With the recent news that the US will likely seek to have Julian Assange extradited to the US on espionage charges, it is worth asking the question of whether Assange can be extradited, and on what charges.

First, American authorities that Sweden and the United Kingdom are two completely different countries in terms of how US-friendly they are. Whereas the UK has what has been described as a "special relationship" with the US, Sweden upholds neutrality, has a very independent media and a strong tradition of media freedom. Handing over Assange to the United States, where he would likely be charged for a lot of different things to see what sticks, is therefore much less likely if Assange is first extradited to Sweden.

This is likely one of the reasons why the United States is acting now. The US government wants Assange handed over before he arrives in Sweden, simply because the United Kingdom is more likely to look the other way and send Assange to the United States. The UK's policies has been among the more liberal when it comes to handing over people to the US court system and the country has traditionally been very concerned with its pro-US image. Retaining this may ultimately hinge on sending Assange to what appears to become a mock trial.

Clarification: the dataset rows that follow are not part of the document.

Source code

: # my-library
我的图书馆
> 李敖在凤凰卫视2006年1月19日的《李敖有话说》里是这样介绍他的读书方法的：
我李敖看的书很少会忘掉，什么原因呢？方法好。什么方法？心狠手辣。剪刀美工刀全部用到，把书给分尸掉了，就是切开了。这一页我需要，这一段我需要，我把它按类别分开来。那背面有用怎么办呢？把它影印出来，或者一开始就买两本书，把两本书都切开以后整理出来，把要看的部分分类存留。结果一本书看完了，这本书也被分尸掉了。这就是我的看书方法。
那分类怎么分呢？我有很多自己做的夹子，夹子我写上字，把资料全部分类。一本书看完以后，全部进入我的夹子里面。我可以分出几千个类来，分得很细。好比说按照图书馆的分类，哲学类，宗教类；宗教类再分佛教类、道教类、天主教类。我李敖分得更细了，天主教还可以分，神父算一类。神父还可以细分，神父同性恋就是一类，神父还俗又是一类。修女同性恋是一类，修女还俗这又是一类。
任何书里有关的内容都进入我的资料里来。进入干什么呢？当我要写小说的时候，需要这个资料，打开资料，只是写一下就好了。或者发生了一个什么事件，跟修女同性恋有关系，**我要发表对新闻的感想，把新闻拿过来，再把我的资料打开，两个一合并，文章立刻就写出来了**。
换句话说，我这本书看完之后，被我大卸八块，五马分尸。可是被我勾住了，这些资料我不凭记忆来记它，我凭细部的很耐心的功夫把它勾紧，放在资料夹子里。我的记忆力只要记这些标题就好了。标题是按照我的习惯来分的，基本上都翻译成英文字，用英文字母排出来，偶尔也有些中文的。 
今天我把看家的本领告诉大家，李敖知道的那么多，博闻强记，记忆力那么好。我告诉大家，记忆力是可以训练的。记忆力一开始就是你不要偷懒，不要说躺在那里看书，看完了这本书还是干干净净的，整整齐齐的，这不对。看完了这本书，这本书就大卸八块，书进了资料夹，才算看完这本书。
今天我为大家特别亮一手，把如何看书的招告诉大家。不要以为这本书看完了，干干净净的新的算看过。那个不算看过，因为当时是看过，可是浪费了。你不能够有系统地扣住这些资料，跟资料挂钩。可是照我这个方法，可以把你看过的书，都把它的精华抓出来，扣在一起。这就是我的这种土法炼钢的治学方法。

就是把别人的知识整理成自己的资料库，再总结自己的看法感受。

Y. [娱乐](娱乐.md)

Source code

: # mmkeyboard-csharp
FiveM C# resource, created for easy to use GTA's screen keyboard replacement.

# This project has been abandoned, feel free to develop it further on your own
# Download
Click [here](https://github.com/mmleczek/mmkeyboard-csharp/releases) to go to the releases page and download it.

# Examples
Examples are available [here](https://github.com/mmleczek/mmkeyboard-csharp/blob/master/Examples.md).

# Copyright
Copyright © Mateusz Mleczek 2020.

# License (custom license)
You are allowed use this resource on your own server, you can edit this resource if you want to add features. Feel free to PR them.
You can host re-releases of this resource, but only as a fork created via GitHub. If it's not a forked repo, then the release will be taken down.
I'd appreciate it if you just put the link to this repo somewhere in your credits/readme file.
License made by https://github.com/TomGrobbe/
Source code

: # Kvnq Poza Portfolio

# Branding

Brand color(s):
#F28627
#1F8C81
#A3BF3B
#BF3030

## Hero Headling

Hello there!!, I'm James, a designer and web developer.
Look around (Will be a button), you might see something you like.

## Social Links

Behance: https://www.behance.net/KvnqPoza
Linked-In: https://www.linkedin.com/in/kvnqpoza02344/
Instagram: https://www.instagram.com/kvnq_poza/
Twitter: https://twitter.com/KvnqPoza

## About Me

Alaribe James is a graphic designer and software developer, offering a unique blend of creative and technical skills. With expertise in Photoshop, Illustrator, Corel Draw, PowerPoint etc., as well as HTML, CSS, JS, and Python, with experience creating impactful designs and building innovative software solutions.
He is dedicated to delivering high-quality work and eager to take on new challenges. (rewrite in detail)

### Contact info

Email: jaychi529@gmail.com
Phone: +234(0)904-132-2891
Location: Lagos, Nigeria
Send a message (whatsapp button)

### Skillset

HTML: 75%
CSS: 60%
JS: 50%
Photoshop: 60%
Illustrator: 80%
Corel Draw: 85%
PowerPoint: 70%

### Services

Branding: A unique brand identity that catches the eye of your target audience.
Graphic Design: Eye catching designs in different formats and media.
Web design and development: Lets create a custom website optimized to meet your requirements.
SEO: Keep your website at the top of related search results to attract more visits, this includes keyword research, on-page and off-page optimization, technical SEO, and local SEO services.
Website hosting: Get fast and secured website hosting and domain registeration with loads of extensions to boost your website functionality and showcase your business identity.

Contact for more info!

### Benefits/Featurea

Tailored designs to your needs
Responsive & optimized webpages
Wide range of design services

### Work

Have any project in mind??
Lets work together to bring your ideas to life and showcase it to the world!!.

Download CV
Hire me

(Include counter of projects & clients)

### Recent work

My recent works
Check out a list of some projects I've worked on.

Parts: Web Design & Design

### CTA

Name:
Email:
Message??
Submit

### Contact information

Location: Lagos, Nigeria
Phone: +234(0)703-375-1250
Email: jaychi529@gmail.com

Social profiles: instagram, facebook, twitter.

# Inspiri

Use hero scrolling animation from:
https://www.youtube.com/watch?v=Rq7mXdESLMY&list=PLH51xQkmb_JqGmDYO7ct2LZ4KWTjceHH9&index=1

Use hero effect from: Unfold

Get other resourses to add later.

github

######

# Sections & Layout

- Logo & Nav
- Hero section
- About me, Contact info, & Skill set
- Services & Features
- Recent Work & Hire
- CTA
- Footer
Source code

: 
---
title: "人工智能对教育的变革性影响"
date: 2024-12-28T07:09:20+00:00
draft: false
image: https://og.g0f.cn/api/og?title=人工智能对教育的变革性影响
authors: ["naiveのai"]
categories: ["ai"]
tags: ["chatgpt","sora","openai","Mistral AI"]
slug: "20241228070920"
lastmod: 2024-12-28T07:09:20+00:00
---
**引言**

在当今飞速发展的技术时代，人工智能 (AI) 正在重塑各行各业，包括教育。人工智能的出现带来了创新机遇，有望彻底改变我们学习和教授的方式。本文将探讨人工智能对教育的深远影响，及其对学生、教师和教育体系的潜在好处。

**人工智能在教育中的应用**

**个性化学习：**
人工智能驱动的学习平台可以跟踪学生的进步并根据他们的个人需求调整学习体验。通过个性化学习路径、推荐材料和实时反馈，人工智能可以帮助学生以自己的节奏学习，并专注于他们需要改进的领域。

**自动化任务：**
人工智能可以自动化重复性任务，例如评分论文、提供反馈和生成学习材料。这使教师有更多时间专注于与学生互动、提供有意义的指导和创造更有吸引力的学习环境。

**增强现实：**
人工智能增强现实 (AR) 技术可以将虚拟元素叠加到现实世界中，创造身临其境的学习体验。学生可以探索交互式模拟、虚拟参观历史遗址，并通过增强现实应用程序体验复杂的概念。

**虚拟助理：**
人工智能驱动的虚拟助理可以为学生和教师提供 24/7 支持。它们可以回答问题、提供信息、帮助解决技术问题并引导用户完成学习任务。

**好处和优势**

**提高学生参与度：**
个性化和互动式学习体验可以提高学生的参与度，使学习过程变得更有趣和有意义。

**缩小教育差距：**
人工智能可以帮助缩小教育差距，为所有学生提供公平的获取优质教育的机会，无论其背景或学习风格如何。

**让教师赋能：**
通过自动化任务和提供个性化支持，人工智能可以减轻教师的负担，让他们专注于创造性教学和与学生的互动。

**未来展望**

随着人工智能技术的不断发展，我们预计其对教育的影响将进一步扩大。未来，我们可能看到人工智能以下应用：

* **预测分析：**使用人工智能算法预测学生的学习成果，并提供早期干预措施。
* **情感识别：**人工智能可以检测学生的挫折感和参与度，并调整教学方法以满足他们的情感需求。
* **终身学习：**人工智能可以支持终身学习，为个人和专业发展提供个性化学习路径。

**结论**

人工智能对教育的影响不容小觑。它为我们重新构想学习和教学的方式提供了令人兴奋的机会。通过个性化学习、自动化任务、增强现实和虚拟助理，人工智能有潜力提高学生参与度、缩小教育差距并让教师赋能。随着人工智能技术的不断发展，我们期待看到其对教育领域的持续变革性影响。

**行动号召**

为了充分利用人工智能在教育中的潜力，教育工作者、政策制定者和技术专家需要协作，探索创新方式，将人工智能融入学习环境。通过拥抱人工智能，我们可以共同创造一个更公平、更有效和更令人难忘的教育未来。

What complicates this issue is that the US must - in accordance with its agreements with the UK and Sweden - in some way show how what they do is in fact illegal in the country the target is being held. This, combined with the fact that the United Kingdom may not be able to hold their nose long enough, may make the whole transaction of goodwill vs. Assange, difficult. Such transactions take years and any popular backlash in Britain could certainly complicate this affair. It is worth noting here that the Guardian is actually covering the WikiLeaks cables, unlike its American counterparts. I've written about that in several previous entries.

The question of what Assange will be charged for is a difficult one. He could, as US officials have hinted, be charged for espionage. The evident problem is that it will ultimately be very easy to defend Assange against such charges. Assange can simply argue that he did not partake in any hacking and merely published whatever material he came across. By showing that he did publish material on other countries, he will most definitely be protected by the first amendment.

The problem is, however, the recent tendency where American politicians have sought to have alleged terrorists sentenced in courts and where any failure to get the desired sentence, has been seen as an example of how the system is unable to deliver an appropriate sentence. That a suspect can be found to be innocent is therefore no longer the strength of a system, but its weakness. This means that a suspect is not innocent until proven guilty, but guilty until proven guilty. This sounds like a description of China and it disrupts and puts pressure on a system that still works reasonably well.

This furthermore is also a problem for press freedom. If Assange was in fact to be sentenced for espionage, it would mean that the US would find itself in a situation where whatever the government decides is secret, is essentially out of hands of the media. The media will be able to quote governmental officials, but they will not be able to prove they are lying by publishing secret governmental documents. This situation would mean that Obama could create another Gulag. Reporting on it would be a crime of espionage as long as the fact is made secret/classified.

Any such charges could therefore be made, but it does not necessarily mean they expect a sentence in accordance with it. It is likely that the government will instead throw in a lot of other minor charges, and hope the total sentence for minor things, will be high enough to keep Assange away for a relatively long time. One thing they've spoken of is theft of governmental property, but this is difficult since what Assange "conspired" in was merely copying of documents that by the law cannot be copyrighted.

What is sure is that the eventual result will be highly interesting. A trial against Assange will be heavily covered and it could mean worsening relations with many countries, especially if it appears that Assange does not get a fair trial. Any such operation is risky business for the US, because allies simply may not be able to hold their nose throughout the trial. There is also a chance that some countries may become braver and actually issue an arrest warrant for George W. Bush - an issue that would only highlight the hypocrisy of the current US government further.

But that's for the future (and maybe another blog post).